Data extract ->

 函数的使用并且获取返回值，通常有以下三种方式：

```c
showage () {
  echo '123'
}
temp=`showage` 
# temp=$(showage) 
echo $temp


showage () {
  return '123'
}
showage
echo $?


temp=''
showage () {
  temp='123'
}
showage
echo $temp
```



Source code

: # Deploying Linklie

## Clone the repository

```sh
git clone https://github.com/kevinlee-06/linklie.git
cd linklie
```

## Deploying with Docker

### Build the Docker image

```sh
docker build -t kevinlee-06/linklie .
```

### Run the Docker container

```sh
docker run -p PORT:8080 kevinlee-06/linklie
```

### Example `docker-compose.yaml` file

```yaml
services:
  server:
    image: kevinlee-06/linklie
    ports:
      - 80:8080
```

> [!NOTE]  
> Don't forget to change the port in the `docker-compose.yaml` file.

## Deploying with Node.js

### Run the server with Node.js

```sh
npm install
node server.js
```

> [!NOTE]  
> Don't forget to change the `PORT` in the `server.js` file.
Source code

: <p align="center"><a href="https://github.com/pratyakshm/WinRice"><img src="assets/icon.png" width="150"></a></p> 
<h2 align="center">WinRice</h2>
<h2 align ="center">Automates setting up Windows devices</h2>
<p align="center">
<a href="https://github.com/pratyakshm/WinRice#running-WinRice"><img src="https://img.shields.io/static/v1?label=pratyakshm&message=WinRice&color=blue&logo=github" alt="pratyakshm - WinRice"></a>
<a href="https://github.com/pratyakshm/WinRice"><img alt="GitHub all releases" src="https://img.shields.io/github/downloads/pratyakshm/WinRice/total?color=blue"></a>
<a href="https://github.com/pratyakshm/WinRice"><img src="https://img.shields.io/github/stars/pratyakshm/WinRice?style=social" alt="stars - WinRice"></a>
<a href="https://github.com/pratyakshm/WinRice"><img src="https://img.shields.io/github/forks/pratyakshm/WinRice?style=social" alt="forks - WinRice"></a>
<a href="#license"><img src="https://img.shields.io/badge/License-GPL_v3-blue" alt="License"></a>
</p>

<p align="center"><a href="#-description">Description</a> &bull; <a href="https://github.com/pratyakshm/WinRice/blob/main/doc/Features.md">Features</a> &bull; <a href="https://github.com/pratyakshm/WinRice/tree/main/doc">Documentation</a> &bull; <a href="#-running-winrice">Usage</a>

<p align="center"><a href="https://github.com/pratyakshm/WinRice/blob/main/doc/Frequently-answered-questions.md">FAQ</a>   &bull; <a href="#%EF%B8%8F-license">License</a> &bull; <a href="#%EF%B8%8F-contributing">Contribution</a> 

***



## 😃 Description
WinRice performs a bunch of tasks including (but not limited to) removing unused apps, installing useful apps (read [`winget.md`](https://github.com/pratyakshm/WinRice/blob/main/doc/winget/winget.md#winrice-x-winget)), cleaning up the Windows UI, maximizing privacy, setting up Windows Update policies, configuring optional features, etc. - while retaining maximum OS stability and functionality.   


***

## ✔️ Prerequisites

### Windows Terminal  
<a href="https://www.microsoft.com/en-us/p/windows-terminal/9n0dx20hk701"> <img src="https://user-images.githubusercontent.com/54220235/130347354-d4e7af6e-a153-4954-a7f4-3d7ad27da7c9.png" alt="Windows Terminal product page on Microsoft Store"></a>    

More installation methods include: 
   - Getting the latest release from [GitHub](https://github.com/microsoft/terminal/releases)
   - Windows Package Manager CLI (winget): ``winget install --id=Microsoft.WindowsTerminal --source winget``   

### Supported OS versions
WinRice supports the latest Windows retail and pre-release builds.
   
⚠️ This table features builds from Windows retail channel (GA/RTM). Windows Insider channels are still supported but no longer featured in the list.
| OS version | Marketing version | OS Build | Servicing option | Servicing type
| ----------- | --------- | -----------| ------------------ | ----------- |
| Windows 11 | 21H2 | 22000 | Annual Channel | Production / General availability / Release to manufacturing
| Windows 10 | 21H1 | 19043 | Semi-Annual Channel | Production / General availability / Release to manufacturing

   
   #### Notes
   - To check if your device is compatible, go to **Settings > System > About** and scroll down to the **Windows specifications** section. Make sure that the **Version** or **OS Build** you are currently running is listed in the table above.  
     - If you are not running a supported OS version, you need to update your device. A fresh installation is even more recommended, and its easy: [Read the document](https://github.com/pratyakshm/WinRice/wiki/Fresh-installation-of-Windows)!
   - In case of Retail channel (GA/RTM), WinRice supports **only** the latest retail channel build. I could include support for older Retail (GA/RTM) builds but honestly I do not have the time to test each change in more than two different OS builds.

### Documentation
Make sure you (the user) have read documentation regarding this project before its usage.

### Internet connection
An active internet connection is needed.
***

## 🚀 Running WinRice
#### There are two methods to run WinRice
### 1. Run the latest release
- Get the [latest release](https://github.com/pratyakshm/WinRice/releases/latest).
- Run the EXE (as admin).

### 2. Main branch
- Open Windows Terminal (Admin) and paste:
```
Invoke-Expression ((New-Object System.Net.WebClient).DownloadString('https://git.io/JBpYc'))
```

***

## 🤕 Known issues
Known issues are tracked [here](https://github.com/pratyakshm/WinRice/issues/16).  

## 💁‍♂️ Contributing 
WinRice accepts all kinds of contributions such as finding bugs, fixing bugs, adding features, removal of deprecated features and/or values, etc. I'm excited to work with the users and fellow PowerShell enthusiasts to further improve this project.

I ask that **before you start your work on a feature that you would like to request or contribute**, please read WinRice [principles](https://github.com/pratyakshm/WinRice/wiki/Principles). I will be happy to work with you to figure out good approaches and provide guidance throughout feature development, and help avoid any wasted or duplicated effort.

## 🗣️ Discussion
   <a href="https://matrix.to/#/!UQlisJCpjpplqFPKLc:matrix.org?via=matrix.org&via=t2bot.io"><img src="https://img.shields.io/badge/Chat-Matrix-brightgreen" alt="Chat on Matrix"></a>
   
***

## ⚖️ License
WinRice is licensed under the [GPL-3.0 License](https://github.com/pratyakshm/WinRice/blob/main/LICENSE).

Activity ->
Wherever a line in the entries above holds "forget", copy that line.

Written response ->
> Don't forget to change the port in the `docker-compose.yaml` file.
> Don't forget to change the `PORT` in the `server.js` file.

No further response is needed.